La notizia ha provocato un terremoto nel partito dove per altro si fanno insistenti le voci di una possibile ulteriore scissione con la minoranza di Andrea Orlando. Infatti anche il Ministro della Giustizia secondo i rumors più accreditati preso atto di una certa difficoltà nel portare avanti la battaglia all'interno del Pd, starebbe meditando di lasciare il partito con i suoi fedelissimi per unirsi poi al cantiere della sinistra con Pisapia e company. Al momento si tratta di una mera ipotesi, ma il fatto che la Simoni oggi faccia un passo in avanti uscendo con tutti e due i piedi dal Nazareno, è forse la riprova che il malessere fra la minoranza Dem è forte e potrebbe anche sfociare in qualcosa di traumatico.

IL COMMENTO DI ZOGGIA - Intanto dalle parti di Articolo 1- Movimento Democratico e Progressista è il deputato Davide Zoggia contattato da Intelligonews a dare il benvenuto alla Simoni.
Che significato assume l'addio al Pd della cugina di Matteo Renzi?

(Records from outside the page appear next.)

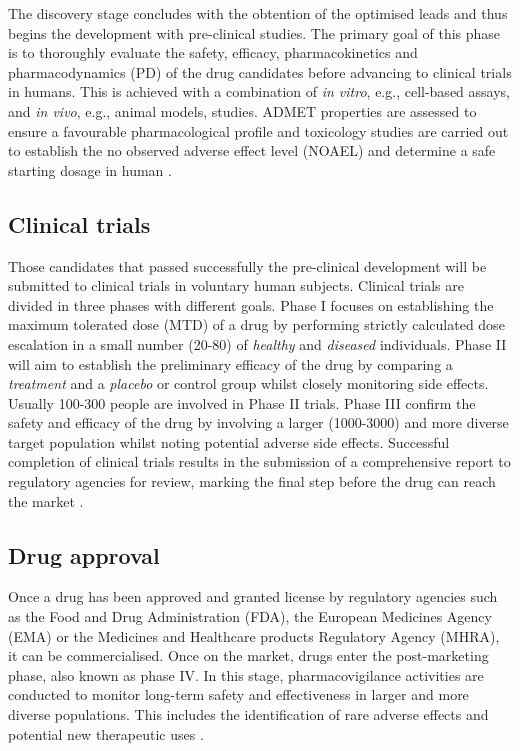 The discovery stage concludes with the obtention of the optimised leads and thus begins the development with pre-clinical studies. The primary goal of this phase is to thoroughly evaluate the safety, efficacy, pharmacokinetics and pharmacodynamics (PD) of the drug candidates before advancing to clinical trials in humans. This is achieved with a combination of \textit{in vitro}, e.g., cell-based assays, and \textit{in vivo}, e.g., animal models, studies. ADMET properties are assessed to ensure a favourable pharmacological profile and toxicology studies are carried out to establish the no observed adverse effect level (NOAEL) and determine a safe starting dosage in human \cite{SHEGOKAR_2020_PRECLINICAL}.

\subsection{Clinical trials}

Those candidates that passed successfully the pre-clinical development will be submitted to clinical trials in voluntary human subjects. Clinical trials are divided in three phases with different goals. Phase I focuses on establishing the maximum tolerated dose (MTD) of a drug by performing strictly calculated dose escalation in a small number (20-80) of \textit{healthy} and \textit{diseased} individuals. Phase II will aim to establish the preliminary efficacy of the drug by comparing a \textit{treatment} and a \textit{placebo} or control group whilst closely monitoring side effects. Usually 100-300 people are involved in Phase II trials. Phase III confirm the safety and efficacy of the drug by involving a larger (1000-3000) and more diverse target population whilst noting potential adverse side effects. Successful completion of clinical trials results in the submission of a comprehensive report to regulatory agencies for review, marking the final step before the drug can reach the market \cite{UMSCHEID_2011_TRIALS}.

\subsection{Drug approval}

Once a drug has been approved and granted license by regulatory agencies such as the Food and Drug Administration (FDA), the European Medicines Agency (EMA) or the Medicines and Healthcare products Regulatory Agency (MHRA), it can be commercialised. Once on the market, drugs enter the post-marketing phase, also known as phase IV. In this stage, pharmacovigilance activities are conducted to monitor long-term safety and effectiveness in larger and more diverse populations. This includes the identification of rare adverse effects and potential new therapeutic uses \cite{SUVARNA_2010_PHASE4}.


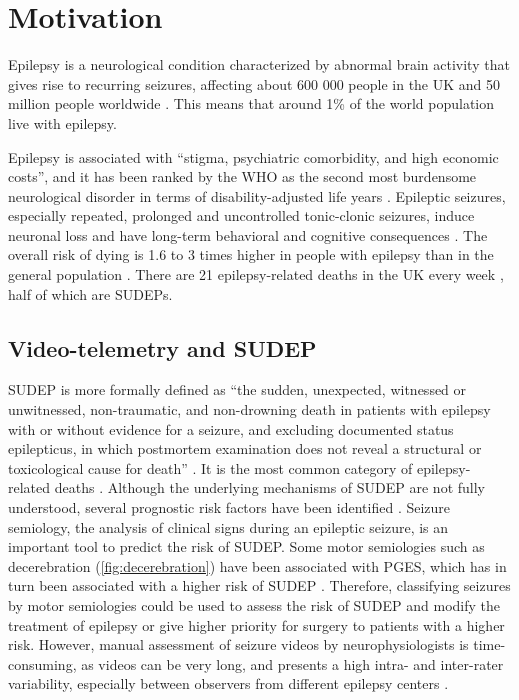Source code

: \section{Motivation}

Epilepsy is a neurological condition characterized by abnormal brain activity that gives rise to recurring seizures, affecting about 600 000 people in the UK and 50 million people worldwide \cite{nice_epilepsies_2012,fiest_prevalence_2017}.
This means that around 1\% of the world population live with epilepsy.

Epilepsy is associated with ``stigma, psychiatric comorbidity, and high economic costs'', and it has been ranked by the \ac{WHO} as the second most burdensome neurological disorder in terms of disability-adjusted life years \cite{fiest_prevalence_2017}.
Epileptic seizures, especially repeated, prolonged and uncontrolled tonic-clonic seizures, induce neuronal loss and have long-term behavioral and cognitive consequences \cite{sutula_epileptic_2003}.
The overall risk of dying is 1.6 to 3 times higher in people with epilepsy than in the general population \cite{forsgren_mortality_2005}.
There are 21 epilepsy-related deaths in the UK every week%
,
half of which are \acp{SUDEP}.  %


\subsection{Video-telemetry and SUDEP}

\ac{SUDEP} is more formally defined as ``the sudden, unexpected, witnessed or unwitnessed, non-traumatic, and non-drowning death in patients with epilepsy with or without evidence for a seizure, and excluding documented status epilepticus, in which postmortem examination does not reveal a structural or toxicological cause for death'' \cite{nashef_sudden_1997}.
It is the most common category of epilepsy-related deaths \cite{devinsky_sudden_2016}.
Although the underlying mechanisms of \ac{SUDEP} are not fully understood, several prognostic risk factors have been identified \cite{so_what_2008, jha_sudden_2021}.
Seizure semiology, the analysis of clinical signs during an epileptic seizure, is an important tool to predict the risk of \ac{SUDEP}.
Some motor semiologies such as decerebration (\cref{fig:decerebration}) have been associated with \ac{PGES}, which has in turn been associated with a higher risk of \ac{SUDEP} \cite{alexandre_risk_2015,vilella_association_2021}.
Therefore, classifying seizures by motor semiologies could be used to assess the risk of \ac{SUDEP} and modify the treatment of epilepsy or give higher priority for surgery to patients with a higher risk.
However, manual assessment of seizure videos by neurophysiologists is time-consuming, as videos can be very long, and presents a high intra- and inter-rater variability, especially between observers from different epilepsy centers \cite{tufenkjian_seizure_2012}.

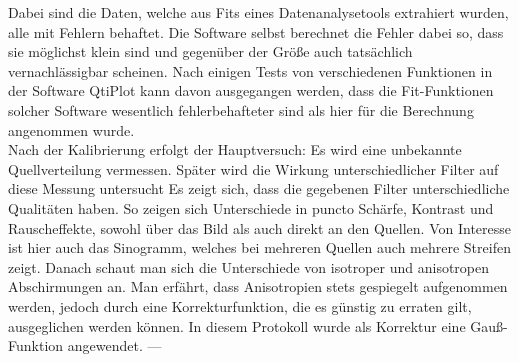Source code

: Dabei sind die Daten, welche aus Fits eines Datenanalysetools extrahiert wurden, alle mit Fehlern behaftet. Die Software selbst berechnet die Fehler dabei so, dass
sie möglichst klein sind und gegenüber der Größe auch tatsächlich vernachlässigbar scheinen. Nach einigen Tests von verschiedenen Funktionen in der Software QtiPlot
kann davon ausgegangen werden, dass die Fit-Funktionen solcher Software wesentlich fehlerbehafteter sind als hier für die Berechnung angenommen wurde.\\
Nach der Kalibrierung erfolgt der Hauptversuch: Es wird eine unbekannte Quellverteilung vermessen. Später wird die Wirkung unterschiedlicher Filter auf diese Messung untersucht
Es zeigt sich, dass die gegebenen Filter unterschiedliche Qualitäten haben. So zeigen sich Unterschiede in puncto Schärfe, Kontrast und Rauscheffekte, sowohl über das Bild als auch direkt an den Quellen.
Von Interesse ist hier auch das Sinogramm, welches bei mehreren Quellen auch mehrere Streifen zeigt. 
Danach schaut man sich die Unterschiede von isotroper und anisotropen Abschirmungen an. Man erfährt, dass Anisotropien stets gespiegelt aufgenommen werden, jedoch durch eine 
Korrekturfunktion, die es günstig zu erraten gilt, ausgeglichen werden können. 
In diesem Protokoll wurde als Korrektur eine Gauß-Funktion angewendet. ---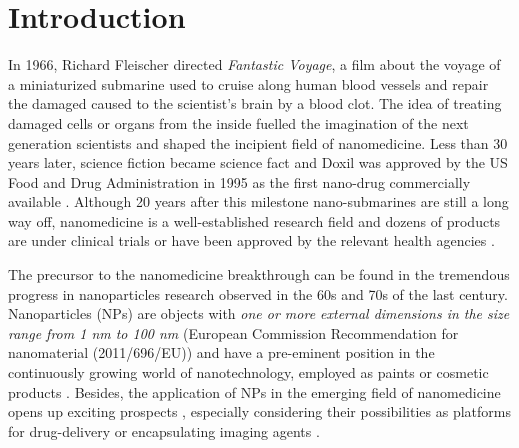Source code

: \chapter{Introduction}
\label{chap:introduction}


In 1966, Richard Fleischer directed \emph{Fantastic Voyage}, a film about the voyage of a miniaturized submarine used to cruise along human blood vessels and repair the damaged caused to the scientist's brain by a blood clot. The idea of treating damaged cells or organs from the inside fuelled the imagination of the next generation scientists and shaped the incipient field of nanomedicine. Less than 30 years later, science fiction became science fact and Doxil was approved by the US Food and Drug Administration in 1995 as the first nano-drug commercially available \citep{barenholz_doxil-first_2012}. Although 20 years after this milestone nano-submarines are still a long way off, nanomedicine is a well-established research field and dozens of products are under clinical trials or have been approved by the relevant health agencies \citep{etheridge_big_2013}.

The precursor to the nanomedicine breakthrough can be found in the tremendous progress in nanoparticles research observed in the 60s and 70s of the last century. Nanoparticles (NPs) are objects with \emph{one or more external dimensions in the size range from 1 nm to 100 nm} (European Commission Recommendation for nanomaterial (2011/696/EU)) and have a pre-eminent position in the continuously growing world of nanotechnology, employed as paints or cosmetic products \citep{guterres_polymeric_2007}. Besides, the application of NPs in the emerging field of nanomedicine opens up exciting prospects \citep{sahoo_nanotech_2003, wickline_nanotechnology_2003, rosen_rise_2005, nie_nanotechnology_2007,zhou_nano-enabled_2014}, especially considering their possibilities as platforms for drug-delivery \citep{wang_nanoparticle_2012} or encapsulating imaging agents \citep{tao_shape-specific_2011}.

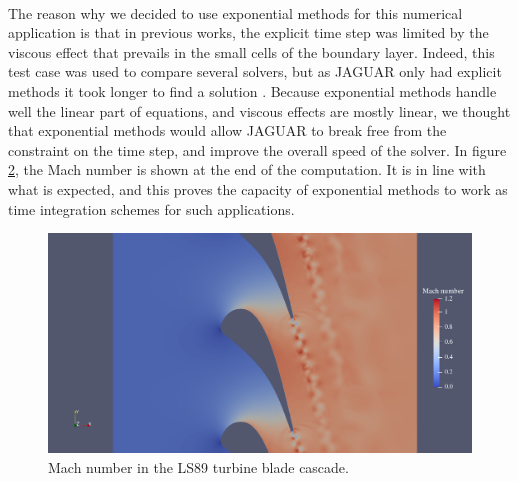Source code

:       \begin{figure}
        \centering
        \caption{}
        \label{fig:ls89_mesh}
      \end{figure}

      \paragraph{}
      The reason why we decided to use exponential methods for this numerical application is that in previous works, the explicit time step was limited by the viscous effect that prevails in the small cells of the boundary layer.
      Indeed, this test case was used to compare several solvers, but as JAGUAR only had explicit methods it took longer to find a solution \cite{BrunetCronerMinotEtAl2018}.
      Because exponential methods handle well the linear part of equations, and viscous effects are mostly linear, we thought that exponential methods would allow JAGUAR to break free from the constraint on the time step, and improve the overall speed of the solver.
      In figure \ref{fig:ls89_field}, the Mach number is shown at the end of the computation.
      It is in line with what is expected, and this proves the capacity of exponential methods to work as time integration schemes for such applications.

      \begin{figure}
        \centering
        \includegraphics[width=\textwidth]{figures/ls89_field.png}
        \caption{Mach number in the LS89 turbine blade cascade.}
        \label{fig:ls89_field}
      \end{figure}
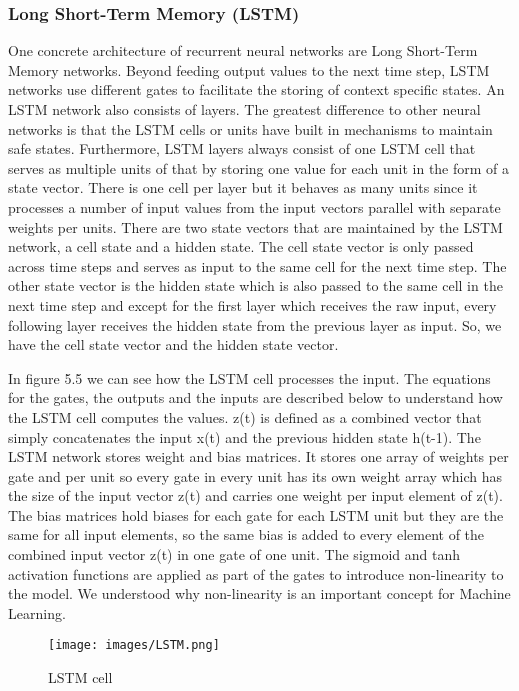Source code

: \documentclass[a4paper,12pt]{report}
\begin{document}
	\subsubsection{Long Short-Term Memory (LSTM)}
	One concrete architecture of recurrent neural networks are Long Short-Term Memory networks. Beyond feeding output values to the next time step, LSTM networks use different gates to facilitate the storing of context specific states. An LSTM network also consists of layers. The greatest difference to other neural networks is that the LSTM cells or units have built in mechanisms to maintain safe states. Furthermore, LSTM layers always consist of one LSTM cell that serves as multiple units of that by storing one value for each unit in the form of a state vector. There is one cell per layer but it behaves as many units since it processes a number of input values from the input vectors parallel with separate weights per units. There are two state vectors that are maintained by the LSTM network, a cell state and a hidden state. The cell state vector is only passed across time steps and serves as input to the same cell for the next time step. The other state vector is the hidden state which is also passed to the same cell in the next time step and except for the first layer which receives the raw input, every following layer receives the hidden state from the previous layer as input. So, we have the cell state vector and the hidden state vector.
	
	
In figure 5.5 we can see how the LSTM cell processes the input. The equations for the gates, the outputs and the inputs are described below to understand how the LSTM cell computes the values. z(t) is defined as a combined vector that simply concatenates the input x(t) and the previous hidden state h(t-1). The LSTM network stores weight and bias matrices. It stores one array of weights per gate and per unit so every gate in every unit has its own weight array which has the size of the input vector z(t) and carries one weight per input element of z(t). The bias matrices hold biases for each gate for each LSTM unit but they are the same for all input elements, so the same bias is added to every element of the combined input vector z(t) in one gate of one unit. The sigmoid and tanh activation functions are applied as part of the gates to introduce non-linearity to the model. We understood why non-linearity is an important concept for Machine Learning.	
	
	
	
\begin{figure}[htbp]
  \centering
  \texttt{[image: images/LSTM.png]}
  \caption{LSTM cell}
  \label{fig:fullwidth}
\end{figure}
\end{document}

"Non ne farei una questione di parentela - risponde Zoggia - scelte di questo tipo si fanno con sentimento, cervello e ragione seguendo il proprio modo di essere e di intendere la politica. Il valore di questa scelta non è dovuta al fatto che la Simoni sia o meno la cugina di Renzi. Non dò peso a questo. Il peso lo dò piuttosto al fatto che questa scelta è conseguenza della linea impressa da Renzi al Pd che sul territorio sta comportando veri e propri smottamenti, non tanto a livello di quadri dirigenti, quanto piuttosto di eletti nelle realtà locali. La deriva in cui Renzi sta portando il Pd favorisce questo tipo di scelta e noi con umiltà stiamo cercando di ricostruire un centro sinistra".

Vi aspettate quindi arrivi importanti da qui ai prossimi mesi?

"I segnali sono incoraggianti ma sia chiara una cosa: noi non stiamo lavorando per portare via gente, o per svuotare il Pd, noi stiamo lavorando per costruire la nuova casa del centrosinistra. Se poi nel nostro progetto si ritroveranno anche tanti delusi del Pd saremo felici di accoglierli, ma non è che passiamo la giornata a convincere quelli del Pd a venire con noi. E' il Pd che non sta più utilizzando il linguaggio del centrosinistra su lavoro, partecipazione, diritti. Noi stiamo recuperando questo linguaggio e se in tanti si riconoscono nelle nostre proposte non possiamo che esserne felici".